Experts say Finland needs to increase work-based immigration tenfold. The country might try at first to cherry-pick highly skilled workers, perhaps even those with common or similar ethnicity who can integrate easier. But that is a partial solution at best. The return of Finnish nationals might offer more hope. If the situation in neighboring Sweden continues to deteriorate, much of its Finnish minority population might choose to return home.
Another scenario would be to accept a substantial rise in the immigration of low-skilled, ethnically diverse workers. Sweden followed this path, and for Finland to do so would entail exposing the country to several challenges, including cultural clashes in schools, segregated housing and labor-market segmentation. Going down this road would be fraught with political danger.

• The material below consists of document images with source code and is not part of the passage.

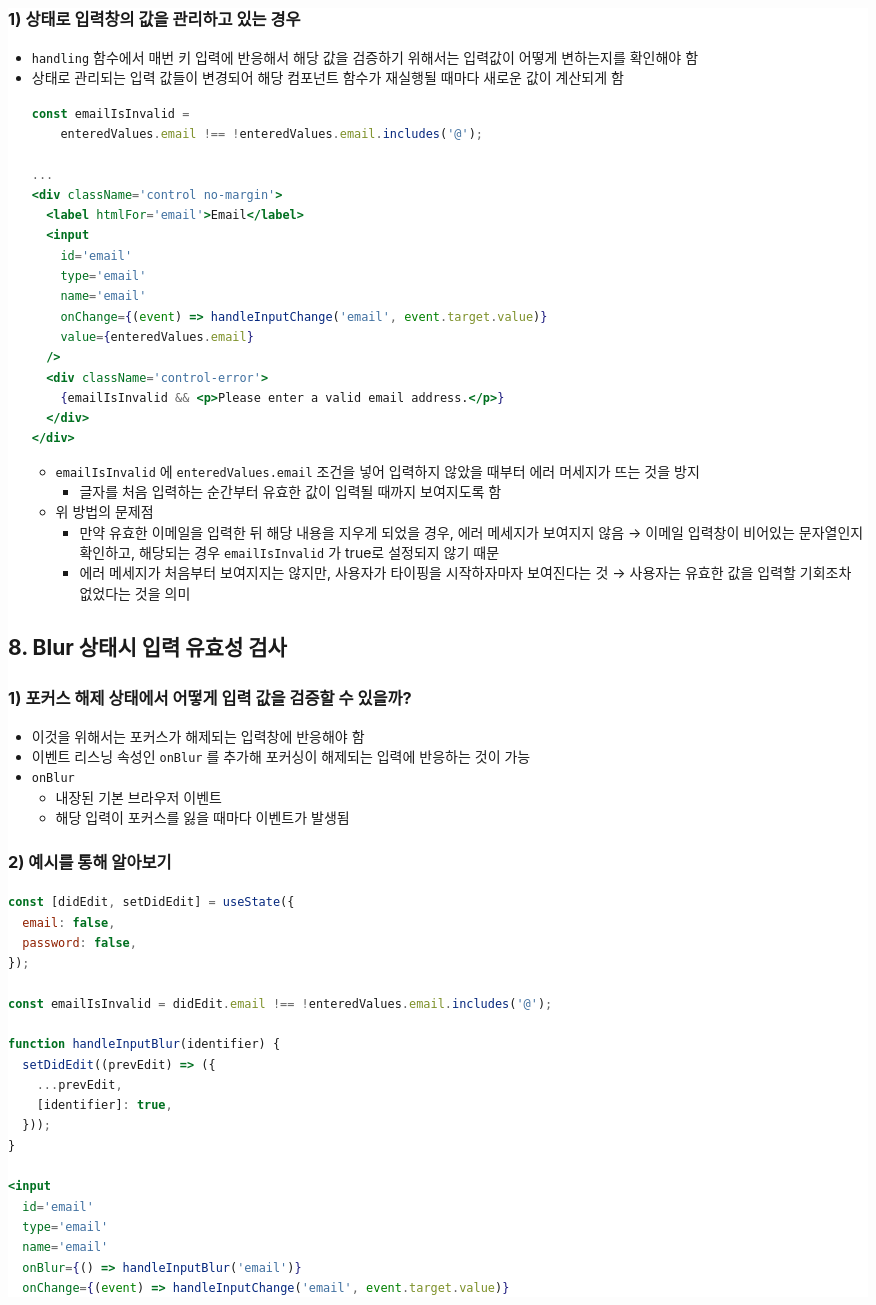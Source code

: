 ### 1) 상태로 입력창의 값을 관리하고 있는 경우

- `handling` 함수에서 매번 키 입력에 반응해서 해당 값을 검증하기 위해서는 입력값이 어떻게 변하는지를 확인해야 함
- 상태로 관리되는 입력 값들이 변경되어 해당 컴포넌트 함수가 재실행될 때마다 새로운 값이 계산되게 함
  ```jsx
  const emailIsInvalid =
      enteredValues.email !== !enteredValues.email.includes('@');

  ...
  <div className='control no-margin'>
    <label htmlFor='email'>Email</label>
    <input
      id='email'
      type='email'
      name='email'
      onChange={(event) => handleInputChange('email', event.target.value)}
      value={enteredValues.email}
    />
    <div className='control-error'>
      {emailIsInvalid && <p>Please enter a valid email address.</p>}
    </div>
  </div>
  ```
  - `emailIsInvalid` 에 `enteredValues.email` 조건을 넣어 입력하지 않았을 때부터 에러 머세지가 뜨는 것을 방지
    - 글자를 처음 입력하는 순간부터 유효한 값이 입력될 때까지 보여지도록 함
  - 위 방법의 문제점
    - 만약 유효한 이메일을 입력한 뒤 해당 내용을 지우게 되었을 경우, 에러 메세지가 보여지지 않음
      → 이메일 입력창이 비어있는 문자열인지 확인하고, 해당되는 경우 `emailIsInvalid` 가 true로 설정되지 않기 때문
    - 에러 메세지가 처음부터 보여지지는 않지만, 사용자가 타이핑을 시작하자마자 보여진다는 것
      → 사용자는 유효한 값을 입력할 기회조차 없었다는 것을 의미

## 8. Blur 상태시 입력 유효성 검사

### 1) 포커스 해제 상태에서 어떻게 입력 값을 검증할 수 있을까?

- 이것을 위해서는 포커스가 해제되는 입력창에 반응해야 함
- 이벤트 리스닝 속성인 `onBlur` 를 추가해 포커싱이 해제되는 입력에 반응하는 것이 가능
- `onBlur`
  - 내장된 기본 브라우저 이벤트
  - 해당 입력이 포커스를 잃을 때마다 이벤트가 발생됨

### 2) 예시를 통해 알아보기

```jsx
const [didEdit, setDidEdit] = useState({
  email: false,
  password: false,
});

const emailIsInvalid = didEdit.email !== !enteredValues.email.includes('@');

function handleInputBlur(identifier) {
  setDidEdit((prevEdit) => ({
    ...prevEdit,
    [identifier]: true,
  }));
}

<input
  id='email'
  type='email'
  name='email'
  onBlur={() => handleInputBlur('email')}
  onChange={(event) => handleInputChange('email', event.target.value)}
```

Despite having remained ethnically homogeneous, Finland has still developed its share of nationalist, anti-immigrant and euroskeptic sentiment. In last year’s election, the Finns Party (previously the True Finns) received 17.5 percent of the vote, just behind the winning Social Democrats at 17.7 percent. Even the threat of moving toward increased migration could further energize support for the Finns Party.
In addition to being politically risky, it is not clear that a Swedish scenario would help solve the underlying economic problem. Swedish experience shows that it can take a long time for new arrivals with varying cultural backgrounds to fully integrate, and the actual contribution of large-scale immigration would remain unclear for years.
Helsinki faces a dilemma. Fearing a descent into the difficulties with migrants that neighboring Sweden has experienced, it will be reluctant to even consider increased migration. But without immigrants, the population structure may develop into an even greater challenge to continued economic success. Postponing the choice will only worsen the issue.